The third thing I got wrong was thinking I’d want retrieval as something Claude calls when it decides it needs it. I switched to the hook approach because it removes a decision. If the assistant has to remember to search, it sometimes won’t. If retrieval is automatic, it happens every time. The cost of a search that returns nothing is basically zero, and skipping a search that would have surfaced a relevant note is exactly the problem I was trying to solve in the first place.

Why local turned out to matter more than I thought

I expected privacy to be the strongest argument for local. It is. The thing I didn’t predict was latency.

Embedding a query against the local Ollama instance takes about 50ms on my laptop. Searching SQLite takes single-digit milliseconds. The whole round trip is fast enough that I don’t notice it. If this went through a hosted embeddings API and a remote vector database, every query would carry a noticeable delay, and the assistant would feel laggier even when the answer was right.

There’s also something I just like about the whole thing being a SQLite file in my home directory. No background service. No subscription. No cloud account I’ll forget about.

What I’d build next

The most obvious next step is wiring search into UserPromptSubmit so every question implicitly searches the notes before Claude sees it. I’ve been holding off until I trusted the threshold behaviour. Now I do, so it’s just plumbing.

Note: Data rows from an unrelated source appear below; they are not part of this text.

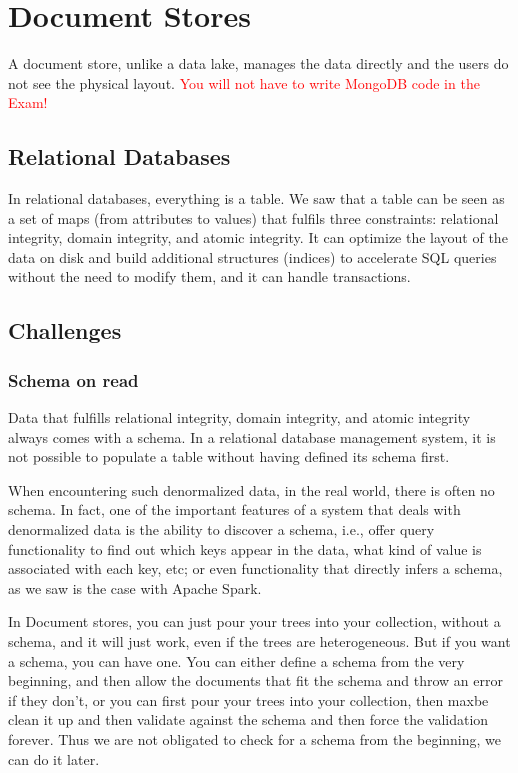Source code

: \section{Document Stores}

A document store, unlike a data lake, manages the data directly and the users do not see the physical layout.
\textcolor{red}{You will not have to write MongoDB code in the Exam!}

\subsection{Relational Databases}
In relational databases, everything is a table. We saw that a table can be seen as a set of maps (from attributes to values) that fulfils three constraints: relational integrity, domain integrity, and atomic integrity. It can optimize the layout of the data on disk and build additional structures (indices) to accelerate SQL queries without the need
to modify them, and it can handle transactions.

\subsection{Challenges}

\subsubsection{Schema on read}
Data that fulfills relational integrity, domain integrity, and atomic integrity always comes with a schema. In a relational database management system, it is not possible to populate a table without having defined its schema first.

When encountering such denormalized data, in the real world, there is often no schema. In fact, one of the important features of a system that deals with denormalized data is the ability to discover a schema, i.e., offer query functionality to find out which keys appear in the data, what kind of value is associated with each key, etc; or even functionality that directly infers a schema, as we saw is the case with Apache Spark.

In Document stores, you can just pour your trees into your collection, without a schema, and it will just work, even if the trees are heterogeneous. But if you want a schema, you can have one. You can either define a schema from the very beginning, and then allow the documents that fit the schema and throw an error if they don't, or you can first pour your trees into your collection, then maxbe clean it up and then validate against the schema and then force the validation forever. Thus we are not obligated to check for a schema from the beginning, we can do it later.

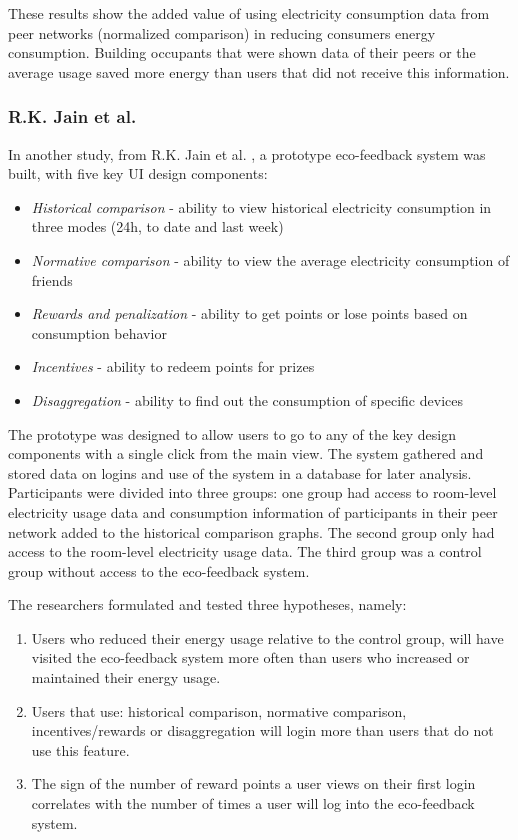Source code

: \documentclass[journal]{vgtc}                %
\begin{document}
These results show the added value of using electricity consumption data from peer networks (normalized comparison) in reducing consumers energy consumption. Building occupants that were shown data of their peers or the average usage saved more energy than users that did not receive this information.

\subsubsection{R.K. Jain et al.}
In another study, from R.K. Jain et al. \cite{jain2012assessing}, a prototype eco-feedback system was built, with five key UI design components:
\begin{itemize}
\item \textit{Historical comparison} - ability to view historical electricity consumption in three modes (24h, to date and last week)
\item \textit{Normative comparison} - ability to view the average electricity consumption of friends
\item \textit{Rewards and penalization} - ability to get points or lose points based on consumption behavior
\item \textit{Incentives} - ability to redeem points for prizes
\item \textit{Disaggregation} - ability to find out the consumption of specific devices
\end{itemize}

The prototype was designed to allow users to go to any of the key design components with a single click from the main view. The system gathered and stored data on logins and use of the system in a database for later analysis.\\

Participants were divided into three groups: one group had access to room-level electricity usage data and consumption information of participants in their peer network added to the historical comparison graphs. 
The second group only had access to the room-level electricity usage data.
The third group was a control group without access to the eco-feedback system.

The researchers formulated and tested three hypotheses, namely:
\begin{enumerate}
\item Users who reduced their energy usage relative to the control group, will have visited the eco-feedback system more often than users who increased or maintained their energy usage.
\item Users that use: historical comparison, normative comparison, incentives/rewards or disaggregation will login more than users that do not use this feature.
\item The sign of the number of reward points a user views on their first login correlates with the number of times a user will log into the eco-feedback system.
\end{enumerate}
\end{document}
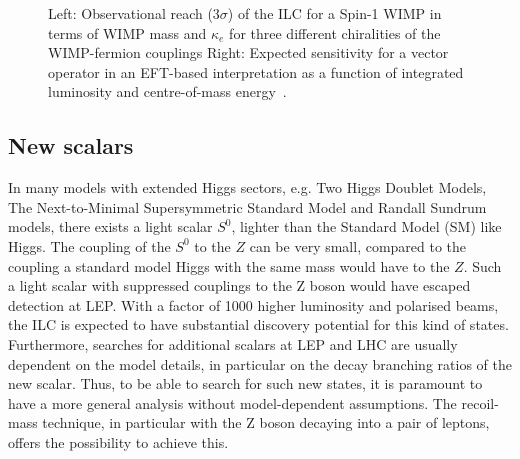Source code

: \begin{figure}[]
\setlength{\unitlength}{1.0cm}
\hspace{0.05cm}
\caption{\label{fig:searches_WIMPs} Left: Observational reach ($3\sigma$) of the ILC for a Spin-1 
  WIMP in terms of WIMP
  mass and $\kappa_e$ for three different chiralities of the WIMP-fermion couplings
   Right: Expected sensitivity for a vector operator in an EFT-based interpretation as a function of integrated
  luminosity and centre-of-mass energy~\cite{Habermehl:417605}.}
\end{figure}

\subsection{New scalars}
\label{subsec:searches_newscalars}

In many models with extended Higgs sectors, e.g.
Two Higgs Doublet Models, The Next-to-Minimal Supersymmetric  Standard  Model
and  Randall  Sundrum  models,  there  exists  a  light  scalar
$S^0$,
lighter than the Standard Model (SM) like Higgs.
The coupling of the $S^0$ to the $Z$ can be very small,
compared to the coupling a standard model Higgs with the
same mass would have
to the $Z$.
Such a light scalar with suppressed couplings to the Z boson would
have escaped detection at LEP.
With a factor of 1000 higher luminosity and polarised beams,
the ILC is expected to have substantial discovery potential for
this kind of states.
Furthermore,
searches for additional scalars at LEP and LHC are usually dependent on the
model details,
in particular on the decay branching ratios of the new scalar.
Thus, to be able to search for such new states,
it is paramount to have a more general analysis without
model-dependent assumptions.
The recoil-mass technique,
in particular with the Z boson decaying into a pair of leptons,
offers the possibility to achieve this.

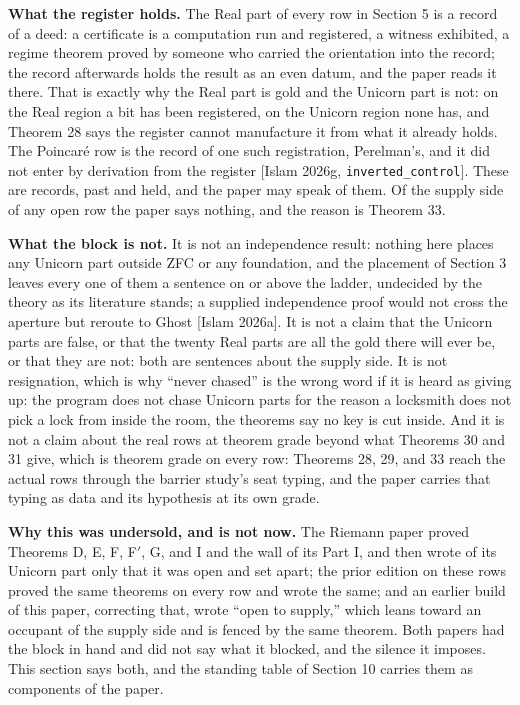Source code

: \documentclass[10pt]{article}
\begin{document}
\textbf{What the register holds.} The Real part of every row in Section
5 is a record of a deed: a certificate is a computation run and
registered, a witness exhibited, a regime theorem proved by someone who
carried the orientation into the record; the record afterwards holds the
result as an even datum, and the paper reads it there. That is exactly
why the Real part is gold and the Unicorn part is not: on the Real
region a bit has been registered, on the Unicorn region none has, and
Theorem 28 says the register cannot manufacture it from what it already
holds. The Poincaré row is the record of one such registration,
Perelman's, and it did not enter by derivation from the register
{[}Islam 2026g, \texttt{inverted\_control}{]}. These are records, past
and held, and the paper may speak of them. Of the supply side of any
open row the paper says nothing, and the reason is Theorem 33.

\textbf{What the block is not.} It is not an independence result:
nothing here places any Unicorn part outside ZFC or any foundation, and
the placement of Section 3 leaves every one of them a sentence on or
above the ladder, undecided by the theory as its literature stands; a
supplied independence proof would not cross the aperture but reroute to
Ghost {[}Islam 2026a{]}. It is not a claim that the Unicorn parts are
false, or that the twenty Real parts are all the gold there will ever
be, or that they are not: both are sentences about the supply side. It
is not resignation, which is why ``never chased'' is the wrong word if
it is heard as giving up: the program does not chase Unicorn parts for
the reason a locksmith does not pick a lock from inside the room, the
theorems say no key is cut inside. And it is not a claim about the real
rows at theorem grade beyond what Theorems 30 and 31 give, which is
theorem grade on every row: Theorems 28, 29, and 33 reach the actual
rows through the barrier study's seat typing, and the paper carries that
typing as data and its hypothesis at its own grade.

\textbf{Why this was undersold, and is not now.} The Riemann paper
proved Theorems D, E, F, F\('\), G, and I and the wall of its Part I,
and then wrote of its Unicorn part only that it was open and set apart;
the prior edition on these rows proved the same theorems on every row
and wrote the same; and an earlier build of this paper, correcting that,
wrote ``open to supply,'' which leans toward an occupant of the supply
side and is fenced by the same theorem. Both papers had the block in
hand and did not say what it blocked, and the silence it imposes. This
section says both, and the standing table of Section 10 carries them as
components of the paper.
\end{document}
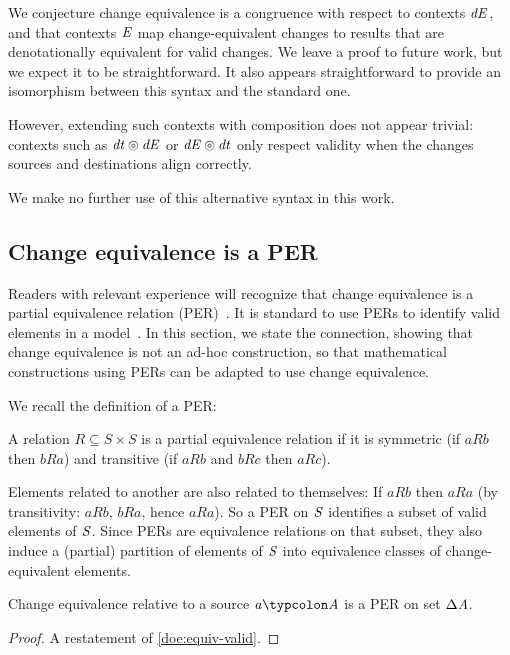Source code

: We conjecture change equivalence is a congruence with respect to
contexts \ensuremath{\Varid{dE}}, and that contexts \ensuremath{\Conid{E}} map change-equivalent
changes to results that are denotationally equivalent for valid
changes. We leave a proof to future work, but we expect it to be
straightforward. It also appears straightforward to provide an
isomorphism between this syntax and the standard one.

However, extending such contexts with composition does not appear
trivial: contexts such as \ensuremath{\Varid{dt}\circledcirc \Varid{dE}} or \ensuremath{\Varid{dE}\circledcirc \Varid{dt}} only respect validity when the changes sources and
destinations align correctly.

We make no further use of this alternative syntax in this work.

\subsection{Change equivalence is a PER}
\label{sec:doe-per}
Readers with relevant experience will recognize that change
equivalence is a partial equivalence relation
(PER)~\citep[Ch.~5]{Mitchell1996foundations}. It is standard to use PERs to
identify valid elements in a
model~\citep{Harper1992constructing}. In this section, we state
the connection, showing that change equivalence is not an ad-hoc
construction, so that mathematical constructions using PERs can
be adapted to use change equivalence.

We recall the definition of a PER:
\begin{definition}
  A relation $R \subseteq S \times S$ is a partial equivalence
  relation if it is symmetric (if $a R b$ then $b R a$) and
  transitive (if $a R b$ and $b R c$ then $a R c$).
\end{definition}
Elements related to another are also related to themselves: If
$aRb$ then $aRa$ (by transitivity: $aRb$, $bRa$, hence $aRa$). So
a PER on \ensuremath{\Conid{S}} identifies a subset of valid elements of \ensuremath{\Conid{S}}. Since
PERs are equivalence relations on that subset, they also induce a
(partial) partition of elements of \ensuremath{\Conid{S}} into equivalence classes
of change-equivalent elements.

\begin{lemma}
  Change equivalence relative to a source \ensuremath{\Varid{a}\typcolon\Conid{A}} is a PER on set \ensuremath{\Delta \Conid{A}}.
\end{lemma}
\begin{proof}
A restatement of \cref{doe:equiv-valid}.
\end{proof}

Beyond that, nothing urgent. The system already changed how I use my notes. Last week I started typing a question about an integration thing I half-remembered, and Claude opened the matching note from a couple of months ago before I’d finished writing the sentence. That’s the whole game. I write the notes roughly the same way as before, but I no longer have to remember they exist.

Code is at github.com/gayanhewa/notes-rag if you want to look at it. If you haven’t read the original notes post, start there, because the TL;DR convention is what makes any of this actually work.